Microsoft has re-released an update issued in its January 2007 patch batch to correct a glitch in the way Excel 2000 processes information.
The company announced that the “targeted re-release” was necessary to correct the bug, which occurs in the way Excel 2000 processes the phonetic information embedded in files created using Excel in the Korean, Chinese or Japanese executable mode.
“After you install [the patch], you can no longer open some files that you created by using any version of Excel,” the company warned.
The patch was shipped Jan. 9 as part of the MS07-002 bulletin that provided fixes for a total of five Microsoft Excel vulnerabilities.
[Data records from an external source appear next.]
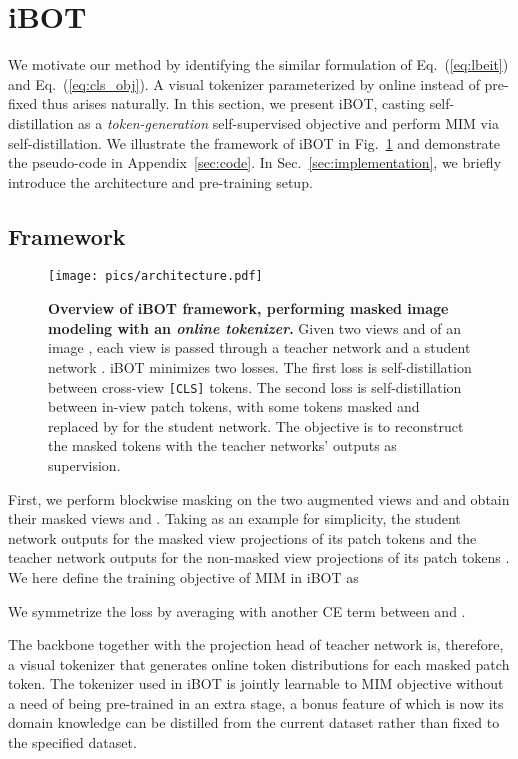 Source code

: \documentclass{article} \usepackage{iclr2022_conference,times}
\def\ourmethod{{iBOT}\xspace}
\begin{document}
\section{\ourmethod}

We motivate our method by identifying the similar formulation of Eq.~(\ref{eq:lbeit}) and Eq.~(\ref{eq:cls_obj}). A visual tokenizer parameterized by online  instead of pre-fixed  thus arises naturally.
In this section, we present \ourmethod, casting self-distillation as a \textit{token-generation} self-supervised objective and perform MIM via self-distillation. We illustrate the framework of \ourmethod in Fig.~\ref{fig:architecture} and demonstrate the pseudo-code in Appendix~\ref{sec:code}. In Sec.~\ref{sec:implementation}, we briefly introduce the architecture and pre-training setup. 

\subsection{Framework}

\begin{figure}[!t]
\centering
\texttt{[image: pics/architecture.pdf]}
\vspace{-0.1cm}
\caption{\textbf{Overview of \ourmethod framework, performing masked image modeling with an \textit{online tokenizer}.} 
Given two views  and  of an image , each  view is passed through a teacher network  and a student network . \ourmethod minimizes two losses. The first loss  is self-distillation between cross-view \texttt{[CLS]} tokens.
The second loss  is self-distillation between in-view patch tokens, with some tokens masked and replaced by  for the student network. The objective is to reconstruct the masked tokens with the teacher networks' outputs as supervision.
}
\vspace{-0.4cm}
\label{fig:architecture}
\end{figure}

First, we perform blockwise masking \citep{beit} on the two augmented views  and  and obtain their masked views  and .
Taking  as an example for simplicity, the student network outputs for the masked view  projections of its patch tokens  and the teacher network outputs for the non-masked view  projections of its patch tokens . 
We here define the training objective of MIM in \ourmethod as 

We symmetrize the loss by averaging with another CE term between  and .

The backbone together with the projection head of teacher network  is, therefore, a visual tokenizer that generates online token distributions for each masked patch token. 
The tokenizer used in \ourmethod is jointly learnable to MIM objective without a need of being pre-trained in an extra stage, a bonus feature of which is now its domain knowledge can be distilled from the current dataset rather than fixed to the specified dataset.
\end{document}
The update is rated “critical,” Microsofts highest severity rating.
A company spokesman stressed that the re-released patch only applies to customers running Excel 2000 and noted that the original version of the security fix “does protect against all vulnerabilities discussed in the bulletin.”
“Customers who are not running Excel 2000 do not need to take action,” the spokesperson said.
On Jan. 9, the Redmond, Wash., software maker shipped four bulletins with patches for a total of 10 vulnerabilities, most rated “critical,” but there were no updates for known—and under attack—flaws in the ubiquitous Microsoft Word software.
Microsoft originally planned to ship eight bulletins this month, but four were pulled at the eleventh hour, suggesting that there were problems with the quality of the updates. The companys security response team has officially confirmed that at least three undocumented Word vulnerabilities are being used in code-execution attacks against select targets.